CIBC - partie 2
- Posté par Richard Croft à 10 décembre 2007 dans Marché des options
Quand on examine les données sur le rendement des titres des institutions financières canadiennes en novembre, on peut penser que les pressions spéculatives ont éclipsé les faits et la logique. Au cours du mois, la plupart des banques et des compagnies d’assurance ont enregistré leur plus basse valeur des 52 dernières semaines. Malgré des annonces supérieures aux résultats prévus.
En fin de compte, bien entendu, la réaction du marché n’a rien à voir avec les résultats réels. Tout vient de l’incertitude entourant les dépréciations potentielles à venir. La CIBC est une étude de cas classique du reflet de l’incertitude dans la volatilité et le prix des options.
Peu après l’annonce des résultats supérieurs aux attentes de la CIBC, le titre a augmenté à 90 $ l’action.

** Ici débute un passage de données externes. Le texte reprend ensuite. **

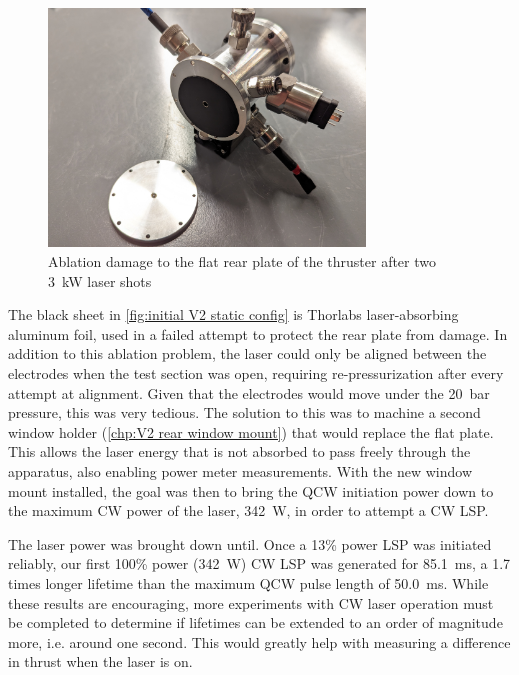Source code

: \begin{figure}[!ht]
    \centering
    \includegraphics[width=0.75\textwidth]{assets/4 experiments/V2 test damage.jpg}
    \caption{Ablation damage to the flat rear plate of the thruster after two \qty{3}{kW} laser shots}
    \label{fig:initial V2 static config}
\end{figure}

The black sheet in \autoref{fig:initial V2 static config} is Thorlabs laser-absorbing aluminum foil, used in a failed attempt to protect the rear plate from damage. In addition to this ablation problem, the laser could only be aligned between the electrodes when the test section was open, requiring re-pressurization after every attempt at alignment. Given that the electrodes would move under the \qty{20}{bar} pressure, this was very tedious. The solution to this was to machine a second window holder (\autoref{chp:V2 rear window mount}) that would replace the flat plate. This allows the laser energy that is not absorbed to pass freely through the apparatus, also enabling power meter measurements. With the new window mount installed, the goal was then to bring the QCW initiation power down to the maximum CW power of the laser, \qty{342}{W}, in order to attempt a CW LSP.

The laser power was brought down  until. Once a 13\% power  LSP was initiated reliably, our first 100\% power (\qty{342}{W}) CW LSP was generated for \qty{85.1}{ms}, a 1.7 times longer lifetime than the maximum QCW pulse length of \qty{50.0}{ms}. While these results are encouraging, more experiments with CW laser operation must be completed to determine if lifetimes can be extended to an order of magnitude more, i.e. around one second. This would greatly help with measuring a difference in thrust when the laser is on.


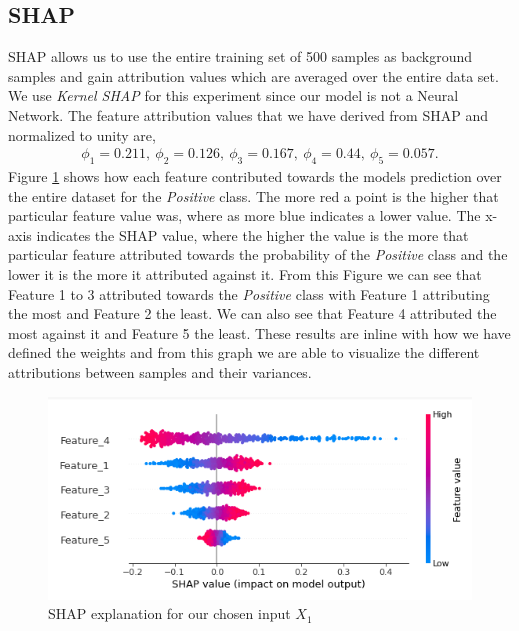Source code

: \subsection{SHAP}
SHAP allows us to use the entire training set of 500 samples as background samples and gain attribution values which are averaged over the entire data set. We use \emph{Kernel SHAP} for this experiment since our model is not a Neural Network. The feature attribution values that we have derived from SHAP and normalized to unity are,
 \begin{align*}
    \phi_1 = 0.211, \ \phi_2 = 0.126, \ \phi_3 = 0.167 ,\ \phi_4 = 0.44, \ \phi_5 = 0.057.
\end{align*}
Figure \ref{fig:shap-ground} shows how each feature contributed towards the models prediction over the entire dataset for the \emph{Positive} class. The more red a point is the higher that particular feature value was, where as more blue indicates a lower value. The x-axis indicates the SHAP value, where the higher the value is the more that particular feature attributed towards the probability of the \emph{Positive} class and the lower it is the more it attributed against it. From this Figure we can see that Feature 1 to 3 attributed towards the \emph{Positive} class with Feature 1 attributing the most and Feature 2 the least. We can also see that Feature 4 attributed the most against it and Feature 5 the least. These results are inline with how we have defined the weights and from this graph we are able to visualize the different attributions between samples and their variances.
\begin  {figure}[!htpb]
  \includegraphics[width=\linewidth]{Evaluation_Images/shap_ground.png}
\caption{SHAP explanation for our chosen input $X_1$}
 \label{fig:shap-ground}
\end{figure}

Quand les analystes ont entrepris de disséquer les chiffres, il est devenu évident – ou non – que la CIBC détenait 11 milliards de dollars américains en exposition « couverte » à la crise des prêts à risque aux États-Unis.
Personne n’est vraiment certain de ce que « couverte » veut dire dans ce contexte. Même la direction de la CIBC. Nous savons que le marché boursier déteste l’incertitude alors que le marché des options l’adore. Surtout si elle a le potentiel d’influer beaucoup la valeur d’une compagnie. Une dépréciation potentielle de 11 milliards de dollars américains est, selon toute mesure, significative.
Comme le marché se débat avec l’énormité du chiffre, le titre de la CIBC a été malmené. Vendredi dernier, le titre de la CIBC a clôturé à 79,55 $. Au cours de cette journée, le titre a atteint un sommet de 81,50 $ et un plancher de 79,36 $. Et d’autres variations se produiront encore.
Revenons au point de départ, le marché des options où les négociateurs d’options à court terme et à parité ont fixé à 40 % la volatilité de CIBC. Ce qui est bien au-dessus des autres banques canadiennes comme la BNS dont les options indiquent une volatilité de 21 % et la BMO à 28 %.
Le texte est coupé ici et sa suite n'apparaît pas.